Desde luego la idea del hombre como criatura elevada por encima de su condición por no se sabe qué benignas dignidades se había acabado. Las humanidades ya no eran necesariamente humanísticas; su objeto de estudio ahora era a un mono dependiente de las estructuras materiales que mira raro a su madre.
Es más, las humanidades humanísticas, tan innovadoras en su momento, empezaron a oler a reaccionario, estigma letal de los nuevos tiempos. En el siglo XX sonaban sencillamente a repicar de los tambores de Occidente en sus guerras de conquista. Perdieron cualquier halo de honorabilidad que les quedara; el progreso era postmoderno, o sea, igualador de prestigios. Vale lo mismo Cervantes que Jim Carrey.
Aunque quedó la leyenda de las humanidades. O sea, la monserga.
Pero ¿qué pretende defender la monserga de las humanidades?
La monserga de las humanidades tiene a gala defender los saberes inútiles, que es lo mismo que defender a profesores inútiles ¡Por supuesto que todo saber tiene que tener una rentabilidad de algún tipo! Que el saber sirva para el progreso científico o a la ampliación de los horizontes vitales del individuo. O cuanto menos que dé algún beneficio monetario.
¿Para qué queremos humanidades sin priorizar la defensa de la civilización? Si las humanidades son lo que hemos visto que se entendía antes, o sea una vuelta a los clásicos, tampoco avanzamos gran cosa. El importantísimo poeta norteamericano Ezra Pound, por ejemplo, ilustró muy bien esta nostalgia de la sabiduría clásica. Entre sus odas a Musollini y sus espumarajos antisemitas encontró tiempo para declamar en su Cántico del Sol: “The thought of what America would be like If the Classics had a wide circulation Troubles my sleep”.
(Se ve que uno puede adorar a Cicerón y justificar la invasión de Abisinia sin despeinarse. ¿Acaso no son adorables las humanidades? Sirven para erigir un palacio de la ópera entre escombros de analfabetismo y miseria.)
El meollo es quitarle a las humanidades lo que tienen de monserga. Actualizarlas. Democratizarlas. No son buenas porque sí y sus defensores suelen ser sus peores enemigos. Tienen que ser universales y apuntar al ciudadano medio. Hay que incorporarlas a la realidad. Un curso monográfico en una universidad pública sobre el idealismo en el primer Husserl es un insulto al contribuyente. Emocionarse ante una película de Bergman es tributar al kitsch, pero de poco sirve en la elaboración de un mañana mejor.

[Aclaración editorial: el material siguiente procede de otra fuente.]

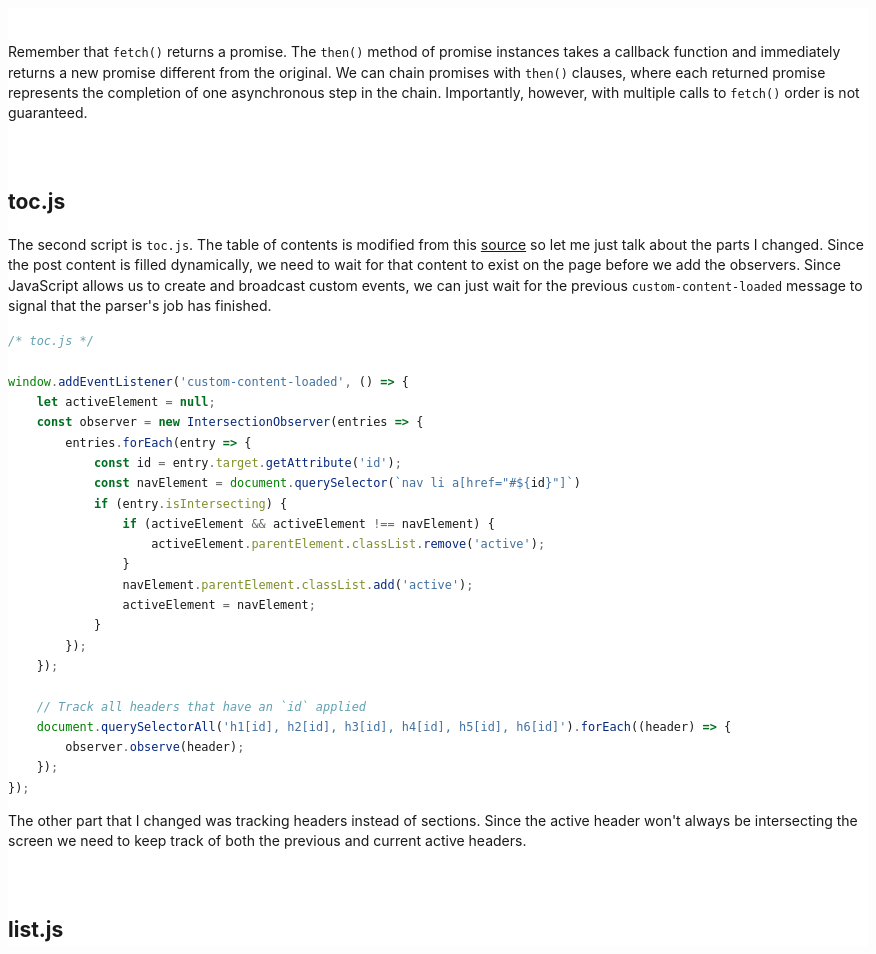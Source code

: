 &nbsp;

Remember that `fetch()` returns a promise. The `then()` method of promise instances takes a callback function and immediately returns a new promise different from the original. We can chain promises with `then()` clauses, where each returned promise represents the completion of one asynchronous step in the chain. Importantly, however, with multiple calls to `fetch()` order is not guaranteed.

&nbsp;

## toc.js

The second script is `toc.js`. The table of contents is modified from this [source](https://www.bram.us/2020/01/10/smooth-scrolling-sticky-scrollspy-navigation/) so let me just talk about the parts I changed. Since the post content is filled dynamically, we need to wait for that content to exist on the page before we add the observers. Since JavaScript allows us to create and broadcast custom events, we can just wait for the previous `custom-content-loaded` message to signal that the parser's job has finished.

```javascript
/* toc.js */

window.addEventListener('custom-content-loaded', () => {
    let activeElement = null;
    const observer = new IntersectionObserver(entries => {
        entries.forEach(entry => {
            const id = entry.target.getAttribute('id');
            const navElement = document.querySelector(`nav li a[href="#${id}"]`)
            if (entry.isIntersecting) {
                if (activeElement && activeElement !== navElement) {
                    activeElement.parentElement.classList.remove('active');
                }
                navElement.parentElement.classList.add('active');
                activeElement = navElement;
            }
        });
    });

    // Track all headers that have an `id` applied
    document.querySelectorAll('h1[id], h2[id], h3[id], h4[id], h5[id], h6[id]').forEach((header) => {
        observer.observe(header);
    });
});
```

The other part that I changed was tracking headers instead of sections. Since the active header won't always be intersecting the screen we need to keep track of both the previous and current active headers.

&nbsp;

## list.js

Recibamos con el dedo medio a quien nos diga que no leamos a Jared Diamond pero sí a Michel Foucault.
Las humanidades tienen que ser útiles para el mundo laboral, al tiempo que por supuesto construyan ciudadanía. Nos sirve la bioética, nos sobra la french theory. Las nociones de derecho y economía son vitales en nuestros días, alguien que recita la Odisea en su idioma original nos resulta prescindible. Necesitamos aprender inglés y mandarín, el latín y el arameo lo dejaremos para divertimento de ociosos. Hay que saber leer lenguajes informáticos, no jeroglíficos egipcios.
Las humanidades tienen que ser liberadoras, no un lujo que ostentar para darse relevancia social.
Y sobre todo libremos a las humanidades de sus controles ideológicos. Que desde el poder no se pueda decretar lo que son, o que no nos impongan unos autores o unos temas. Resistamos los totalitarismos epistemológicos. Hay mezquinos juegos de poder en la intervención política de las humanidades. Las manipulan y encima esperan que las amemos; como si fuera nuestro deber acatarlas. Pero dependiendo del caso, estaríamos mejor sin ellas y conformándonos con un saber vernáculo, con lo que nos enseñaban nuestras abuelas mientras preparaban la sopa tradicional de su pueblo.
Quitémonos el complejo. Acallemos la monserga. Unas humanidades que no nos ayudan personal y profesionalmente no merecen ni nuestro tiempo, ni nuestro dinero, ni nuestro respeto.